▸ WORK INSTRUCTION
Please set the lines down again exactly, from the top of the entries through the line that contains "- Проверка уникальности".

──────── INPUT FOR THIS TASK ────────

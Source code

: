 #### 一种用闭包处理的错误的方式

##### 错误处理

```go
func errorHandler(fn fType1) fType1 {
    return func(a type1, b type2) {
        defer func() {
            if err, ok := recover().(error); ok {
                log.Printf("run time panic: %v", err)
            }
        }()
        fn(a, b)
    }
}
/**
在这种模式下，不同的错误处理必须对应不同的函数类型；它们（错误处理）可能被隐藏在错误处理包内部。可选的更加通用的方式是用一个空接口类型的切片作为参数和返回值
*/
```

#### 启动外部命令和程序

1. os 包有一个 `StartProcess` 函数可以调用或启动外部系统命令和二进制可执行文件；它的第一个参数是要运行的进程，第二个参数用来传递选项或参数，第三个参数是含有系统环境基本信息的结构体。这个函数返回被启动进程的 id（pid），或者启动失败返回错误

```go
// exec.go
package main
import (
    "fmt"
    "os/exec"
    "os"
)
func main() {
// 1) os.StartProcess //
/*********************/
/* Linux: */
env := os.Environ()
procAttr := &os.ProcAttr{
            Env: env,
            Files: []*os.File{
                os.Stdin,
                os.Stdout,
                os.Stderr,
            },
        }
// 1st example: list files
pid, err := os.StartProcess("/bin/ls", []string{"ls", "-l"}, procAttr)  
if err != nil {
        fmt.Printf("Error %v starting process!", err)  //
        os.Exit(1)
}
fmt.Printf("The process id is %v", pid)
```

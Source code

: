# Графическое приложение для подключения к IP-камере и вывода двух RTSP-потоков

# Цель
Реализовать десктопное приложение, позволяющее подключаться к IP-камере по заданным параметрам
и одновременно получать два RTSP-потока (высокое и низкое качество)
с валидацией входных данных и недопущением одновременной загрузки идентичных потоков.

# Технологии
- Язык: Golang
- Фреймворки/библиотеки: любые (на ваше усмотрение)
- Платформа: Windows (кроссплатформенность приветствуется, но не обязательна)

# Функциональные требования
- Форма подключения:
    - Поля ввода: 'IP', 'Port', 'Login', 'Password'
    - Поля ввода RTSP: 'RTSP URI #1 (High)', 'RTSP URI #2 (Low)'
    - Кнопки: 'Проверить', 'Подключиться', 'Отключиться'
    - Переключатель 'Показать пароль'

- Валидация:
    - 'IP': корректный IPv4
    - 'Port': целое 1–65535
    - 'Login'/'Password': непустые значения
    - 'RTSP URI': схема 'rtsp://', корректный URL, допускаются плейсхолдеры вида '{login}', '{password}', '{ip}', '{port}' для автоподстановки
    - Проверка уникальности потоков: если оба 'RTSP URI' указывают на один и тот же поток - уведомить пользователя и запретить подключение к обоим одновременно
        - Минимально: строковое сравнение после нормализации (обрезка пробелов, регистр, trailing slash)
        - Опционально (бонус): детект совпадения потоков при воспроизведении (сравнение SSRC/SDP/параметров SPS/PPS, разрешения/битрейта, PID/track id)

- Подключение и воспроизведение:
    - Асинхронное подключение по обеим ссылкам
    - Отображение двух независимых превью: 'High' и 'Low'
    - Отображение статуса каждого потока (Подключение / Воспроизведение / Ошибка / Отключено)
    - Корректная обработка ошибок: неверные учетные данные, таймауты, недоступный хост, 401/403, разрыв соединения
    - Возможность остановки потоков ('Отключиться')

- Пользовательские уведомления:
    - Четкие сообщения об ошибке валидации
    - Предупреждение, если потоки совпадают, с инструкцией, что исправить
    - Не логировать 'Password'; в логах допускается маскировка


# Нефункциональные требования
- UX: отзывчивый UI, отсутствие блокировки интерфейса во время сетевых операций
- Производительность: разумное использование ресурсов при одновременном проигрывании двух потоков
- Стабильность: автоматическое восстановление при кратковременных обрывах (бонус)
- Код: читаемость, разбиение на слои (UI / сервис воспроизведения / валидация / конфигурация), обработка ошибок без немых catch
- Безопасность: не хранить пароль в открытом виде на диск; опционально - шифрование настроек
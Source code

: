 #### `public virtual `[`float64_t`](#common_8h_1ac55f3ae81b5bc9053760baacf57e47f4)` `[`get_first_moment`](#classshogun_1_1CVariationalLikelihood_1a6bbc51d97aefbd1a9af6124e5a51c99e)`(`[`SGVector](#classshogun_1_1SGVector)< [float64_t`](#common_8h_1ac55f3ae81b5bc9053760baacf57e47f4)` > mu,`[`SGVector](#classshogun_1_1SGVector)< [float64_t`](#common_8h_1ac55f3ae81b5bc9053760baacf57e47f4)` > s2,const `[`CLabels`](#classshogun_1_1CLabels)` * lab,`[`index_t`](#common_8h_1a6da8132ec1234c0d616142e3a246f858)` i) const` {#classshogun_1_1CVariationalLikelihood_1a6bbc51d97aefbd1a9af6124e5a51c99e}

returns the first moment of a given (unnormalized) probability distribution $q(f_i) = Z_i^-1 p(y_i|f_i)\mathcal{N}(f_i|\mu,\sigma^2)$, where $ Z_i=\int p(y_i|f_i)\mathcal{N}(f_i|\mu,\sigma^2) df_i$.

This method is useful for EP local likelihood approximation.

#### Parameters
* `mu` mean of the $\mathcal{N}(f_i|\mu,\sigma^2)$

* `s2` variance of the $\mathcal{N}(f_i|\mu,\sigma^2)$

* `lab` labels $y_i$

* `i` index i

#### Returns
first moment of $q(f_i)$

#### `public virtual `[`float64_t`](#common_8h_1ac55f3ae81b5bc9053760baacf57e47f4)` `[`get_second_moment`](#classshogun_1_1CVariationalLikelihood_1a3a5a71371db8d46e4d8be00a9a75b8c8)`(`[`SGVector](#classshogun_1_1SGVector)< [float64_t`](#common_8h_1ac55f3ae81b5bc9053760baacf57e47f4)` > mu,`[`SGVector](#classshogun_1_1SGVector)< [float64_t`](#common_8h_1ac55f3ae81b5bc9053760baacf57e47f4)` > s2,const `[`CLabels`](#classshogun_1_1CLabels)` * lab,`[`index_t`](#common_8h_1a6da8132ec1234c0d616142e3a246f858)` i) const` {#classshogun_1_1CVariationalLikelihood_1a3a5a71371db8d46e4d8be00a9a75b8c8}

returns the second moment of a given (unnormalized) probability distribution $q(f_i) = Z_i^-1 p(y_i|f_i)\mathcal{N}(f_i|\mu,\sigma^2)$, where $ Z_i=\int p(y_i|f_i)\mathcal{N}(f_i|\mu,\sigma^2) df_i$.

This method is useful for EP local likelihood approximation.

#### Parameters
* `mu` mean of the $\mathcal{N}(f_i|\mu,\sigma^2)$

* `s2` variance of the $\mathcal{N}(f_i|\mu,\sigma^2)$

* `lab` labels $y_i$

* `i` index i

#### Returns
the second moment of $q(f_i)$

────────

▸ EXERCISE ANSWER
Source code

: #### 一种用闭包处理的错误的方式

##### 错误处理

```go
func errorHandler(fn fType1) fType1 {
    return func(a type1, b type2) {
        defer func() {
            if err, ok := recover().(error); ok {
                log.Printf("run time panic: %v", err)
            }
        }()
        fn(a, b)
    }
}
/**
在这种模式下，不同的错误处理必须对应不同的函数类型；它们（错误处理）可能被隐藏在错误处理包内部。可选的更加通用的方式是用一个空接口类型的切片作为参数和返回值
*/
```

#### 启动外部命令和程序

1. os 包有一个 `StartProcess` 函数可以调用或启动外部系统命令和二进制可执行文件；它的第一个参数是要运行的进程，第二个参数用来传递选项或参数，第三个参数是含有系统环境基本信息的结构体。这个函数返回被启动进程的 id（pid），或者启动失败返回错误

```go
// exec.go
package main
import (
    "fmt"
    "os/exec"
    "os"
)
func main() {
// 1) os.StartProcess //
/*********************/
/* Linux: */
env := os.Environ()
procAttr := &os.ProcAttr{
            Env: env,
            Files: []*os.File{
                os.Stdin,
                os.Stdout,
                os.Stderr,
            },
        }
// 1st example: list files
pid, err := os.StartProcess("/bin/ls", []string{"ls", "-l"}, procAttr)  
if err != nil {
        fmt.Printf("Error %v starting process!", err)  //
        os.Exit(1)
}
fmt.Printf("The process id is %v", pid)
```

Source code

:# Графическое приложение для подключения к IP-камере и вывода двух RTSP-потоков

# Цель
Реализовать десктопное приложение, позволяющее подключаться к IP-камере по заданным параметрам
и одновременно получать два RTSP-потока (высокое и низкое качество)
с валидацией входных данных и недопущением одновременной загрузки идентичных потоков.

# Технологии
- Язык: Golang
- Фреймворки/библиотеки: любые (на ваше усмотрение)
- Платформа: Windows (кроссплатформенность приветствуется, но не обязательна)

# Функциональные требования
- Форма подключения:
    - Поля ввода: 'IP', 'Port', 'Login', 'Password'
    - Поля ввода RTSP: 'RTSP URI #1 (High)', 'RTSP URI #2 (Low)'
    - Кнопки: 'Проверить', 'Подключиться', 'Отключиться'
    - Переключатель 'Показать пароль'

- Валидация:
    - 'IP': корректный IPv4
    - 'Port': целое 1–65535
    - 'Login'/'Password': непустые значения
    - 'RTSP URI': схема 'rtsp://', корректный URL, допускаются плейсхолдеры вида '{login}', '{password}', '{ip}', '{port}' для автоподстановки
    - Проверка уникальности потоков: если оба 'RTSP URI' указывают на один и тот же поток - уведомить пользователя и запретить подключение к обоим одновременно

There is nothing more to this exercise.